Sidney Milius, ideólogo, fundador, presidente y en la práctica único accionista de la mayor red de piratería informática de ámbito mundial, observó con gesto de desagrado a su interlocutor, considerado el jefe indiscutible de una de las más reputadas y peligrosas familias del crimen organizado también a nivel mundial.

Bajo la cobertura de una cadena de periódicos, que en realidad tan solo era una de las muchas ramas de sus empresas, Dante Sforza se encontraba siempre al corriente de cuanto sucedía, vendiendo información, difundiendo falsas noticias comprometedoras y eliminando de forma harto expeditiva cualquier obstáculo que pudiera interponerse en el camino de sus muy exclusivos clientes.

Solía decirse que allí donde no llegaban los servicios de inteligencia de las grandes potencias, llegaban sin el menor problema los sicarios de Dante Sforza.

Ambos hombres, casi tan conocidos por sus actividades delictivas como por sus ejércitos de abogados sin escrúpulos que se las ingeniaban para evitar que se sentaran en los banquillos de los acusados, solían ser extremadamente precavidos, y por dicha razón se habían citado en un área de descanso de la carretera que unía Niza con Montecarlo, un mirador solitario y alejado de miradas indiscretas o escuchas inoportunas.
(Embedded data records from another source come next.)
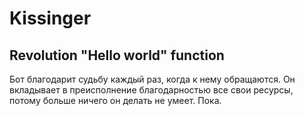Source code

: # Kissinger

## Revolution "Hello world" function

Бот благодарит судьбу каждый раз, когда к нему обращаются. Он вкладывает в преисполнение благодарностью все свои ресурсы, потому больше ничего он делать не умеет. Пока.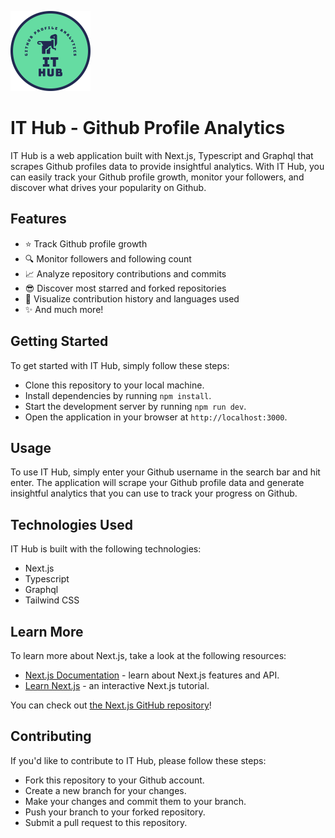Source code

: <p>
  <picture>
    <img src="https://github.com/maslianok/github-readme-analytics/blob/main/public/logo.png" height="128">
  </picture>
  <h1>IT Hub - Github Profile Analytics</h1>
</p>

IT Hub is a web application built with Next.js, Typescript and Graphql that scrapes Github profiles data to provide insightful analytics. With IT Hub, you can easily track your Github profile growth, monitor your followers, and discover what drives your popularity on Github.

## Features

- ⭐ Track Github profile growth
- 🔍 Monitor followers and following count
- 📈 Analyze repository contributions and commits
- 😎 Discover most starred and forked repositories
- 🦄 Visualize contribution history and languages used
- ✨ And much more!

## Getting Started

To get started with IT Hub, simply follow these steps:

- Clone this repository to your local machine.
- Install dependencies by running `npm install`.
- Start the development server by running `npm run dev`.
- Open the application in your browser at `http://localhost:3000`.

## Usage

To use IT Hub, simply enter your Github username in the search bar and hit enter. The application will scrape your Github profile data and generate insightful analytics that you can use to track your progress on Github.

## Technologies Used

IT Hub is built with the following technologies:

- Next.js
- Typescript
- Graphql
- Tailwind CSS

## Learn More

To learn more about Next.js, take a look at the following resources:

- [Next.js Documentation](https://nextjs.org/docs) - learn about Next.js features and API.
- [Learn Next.js](https://nextjs.org/learn) - an interactive Next.js tutorial.

You can check out [the Next.js GitHub repository](https://github.com/vercel/next.js/)!

## Contributing

If you'd like to contribute to IT Hub, please follow these steps:

- Fork this repository to your Github account.
- Create a new branch for your changes.
- Make your changes and commit them to your branch.
- Push your branch to your forked repository.
- Submit a pull request to this repository.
El que se preciaba de saber cuanto ocurría en cualquier rincón del planeta encendió con estudiada calma un corto pero robusto Cohiba recién importado de Cuba, antes de señalar:

—Nunca he creído en altruismos, me consta que usted tampoco, y por lo tanto no es cuestión de tragarse esa historia de exigirlo todo para los demás a cambio de nada para sí mismo.

—Pero está ocurriendo.

A posteriori.

—¿Qué pretende decir con eso?

—Que mis hombres han estudiado el modus operandi de ese grupo, Medusa, o comoquiera que se haga llamar, y han llegado a una sencilla conclusión: lo único que están haciendo es tender una cortina de humo.
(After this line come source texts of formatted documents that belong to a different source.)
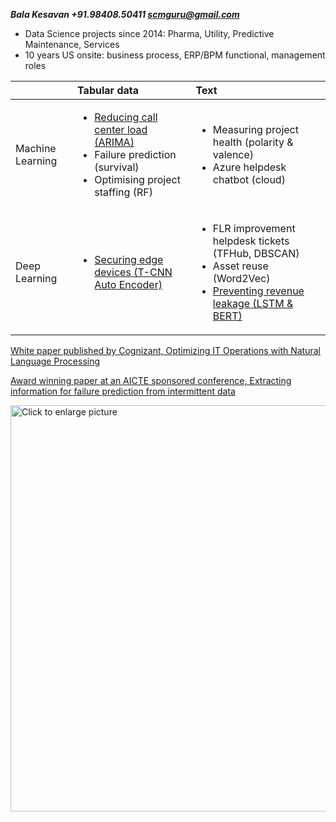 ***Bala Kesavan +91.98408.50411 scmguru@gmail.com***

<ul><li>Data Science projects since 2014: Pharma, Utility, Predictive Maintenance, Services</li><li>10 years US onsite: business process, ERP/BPM functional, management roles</li></ul>
  
|  | Tabular data | Text |
| :------------ | :------------ | :------------ |
| Machine Learning | <ul><li> [Reducing call center load (ARIMA)](https://github.com/balawillgetyou/2021/blob/main/timeSeriesAnalysisRestaurantData.ipynb) </li><li> Failure prediction (survival)</li><li> Optimising project staffing (RF) </li></ul> | <ul><li> Measuring project health (polarity & valence) </li><li> Azure helpdesk chatbot (cloud) </li></ul> |
| Deep Learning | <ul><li> [Securing edge devices (T-CNN Auto Encoder)](https://github.com/balawillgetyou/2021/blob/main/anomalyDetection20210203.ipynb)</ul> | <ul><li> FLR improvement helpdesk tickets (TFHub, DBSCAN) </li><li> Asset reuse (Word2Vec) </li><li> [Preventing revenue leakage (LSTM & BERT)](https://github.com/balawillgetyou/2021/blob/main/LSTMGloVeTextClassifier.ipynb) </li> </li></ul> |

[White paper published by Cognizant, Optimizing IT Operations with Natural Language Processing](https://www.cognizant.com/whitepapers/optimizing-it-operations-with-natural-language-processing-codex4914.pdf)  

[Award winning paper at an AICTE sponsored conference, Extracting information for failure prediction from intermittent data](https://github.com/balawillgetyou/dy/blob/master/FailurePredictionSMART.pdf)

<a href="https://drive.google.com/uc?export=view&id=1cR6c5QNKiSMwxmXwUmyfpXBE6ryvhWmB"><img src="https://drive.google.com/uc?export=view&id=1cR6c5QNKiSMwxmXwUmyfpXBE6ryvhWmB" style="width: 650px; max-width: 100%; height: auto" title="Click to enlarge picture" />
—Lo siento, pero no le sigo.

—Pues está muy claro; lo que querían ya lo han conseguido y ahora alardean de altruismo con el fin de confundir a los imbéciles.
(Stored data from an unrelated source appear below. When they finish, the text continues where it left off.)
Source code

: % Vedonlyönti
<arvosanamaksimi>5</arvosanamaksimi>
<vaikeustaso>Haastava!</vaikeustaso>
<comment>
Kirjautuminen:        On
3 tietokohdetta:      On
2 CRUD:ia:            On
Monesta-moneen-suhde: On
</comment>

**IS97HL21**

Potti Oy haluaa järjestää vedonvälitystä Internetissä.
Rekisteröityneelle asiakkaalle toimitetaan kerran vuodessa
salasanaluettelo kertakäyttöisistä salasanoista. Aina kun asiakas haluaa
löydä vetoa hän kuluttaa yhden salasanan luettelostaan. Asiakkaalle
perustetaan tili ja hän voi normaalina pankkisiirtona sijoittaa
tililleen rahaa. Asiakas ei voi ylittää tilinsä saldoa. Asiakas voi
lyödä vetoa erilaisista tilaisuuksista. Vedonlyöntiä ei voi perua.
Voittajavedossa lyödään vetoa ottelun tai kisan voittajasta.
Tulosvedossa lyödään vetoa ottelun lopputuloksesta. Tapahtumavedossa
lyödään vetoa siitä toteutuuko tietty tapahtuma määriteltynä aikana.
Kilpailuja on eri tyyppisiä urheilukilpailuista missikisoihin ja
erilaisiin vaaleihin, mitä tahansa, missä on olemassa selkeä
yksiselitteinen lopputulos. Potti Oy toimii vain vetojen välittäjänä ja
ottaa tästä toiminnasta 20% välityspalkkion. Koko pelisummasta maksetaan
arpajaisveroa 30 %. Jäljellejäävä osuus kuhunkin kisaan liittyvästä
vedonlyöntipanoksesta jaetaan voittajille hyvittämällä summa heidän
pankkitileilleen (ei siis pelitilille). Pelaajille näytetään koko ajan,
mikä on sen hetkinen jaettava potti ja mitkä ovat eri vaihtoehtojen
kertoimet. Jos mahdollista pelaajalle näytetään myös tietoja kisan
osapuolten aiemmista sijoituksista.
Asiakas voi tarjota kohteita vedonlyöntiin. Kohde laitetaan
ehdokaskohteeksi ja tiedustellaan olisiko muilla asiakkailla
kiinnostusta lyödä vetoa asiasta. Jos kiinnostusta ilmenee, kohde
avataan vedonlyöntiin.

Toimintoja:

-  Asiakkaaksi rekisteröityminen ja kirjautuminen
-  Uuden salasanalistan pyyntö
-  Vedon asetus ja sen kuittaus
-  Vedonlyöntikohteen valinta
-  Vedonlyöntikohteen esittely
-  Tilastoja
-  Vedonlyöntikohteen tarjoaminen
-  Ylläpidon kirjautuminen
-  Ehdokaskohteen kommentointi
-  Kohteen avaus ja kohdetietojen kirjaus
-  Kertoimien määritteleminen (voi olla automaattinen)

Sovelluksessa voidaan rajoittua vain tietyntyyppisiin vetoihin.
—¿Y qué es lo que querían?

—Lo que quieren todos; dinero.

—Estaría dispuesto a darles cuanto pidieran para que me dejaran trabajar en paz, o sea que, sintiéndolo mucho, continúo sin entenderle.

El hombre del Cohiba, orgulloso de llevar el apellido de su bisabuelo Fabio, que había montado su imperio empezando como matón a sueldo allá en Sicilia, lanzó al límpido cielo de la Costa Azul un espeso chorro de humo y al fin añadió:

—Si aceptaran dinero, los servicios secretos del mundo, que son tontos pero no tanto, les seguirían la pista y pronto o tarde acabarían por atraparlos.

—Seguirle la pista a ese dinero cuando las redes de comunicación se encontraran descontroladas les iba a resultar imposible. Lo sé porque ese es mi negocio y me consta que en los lugares que han contaminado no queda nada. ¡Absolutamente nada!

—Cierto, pero no creo que les gustase vivir en un mundo con las redes de comunicación descontroladas. Sin duda prefieren jugar a ser desinteresados héroes anónimos porque de ese modo nadie recordará que el día en que comenzó este maldito embrollo cientos de millones desaparecieron sin que nadie tenga la menor idea de a dónde fueron a parar.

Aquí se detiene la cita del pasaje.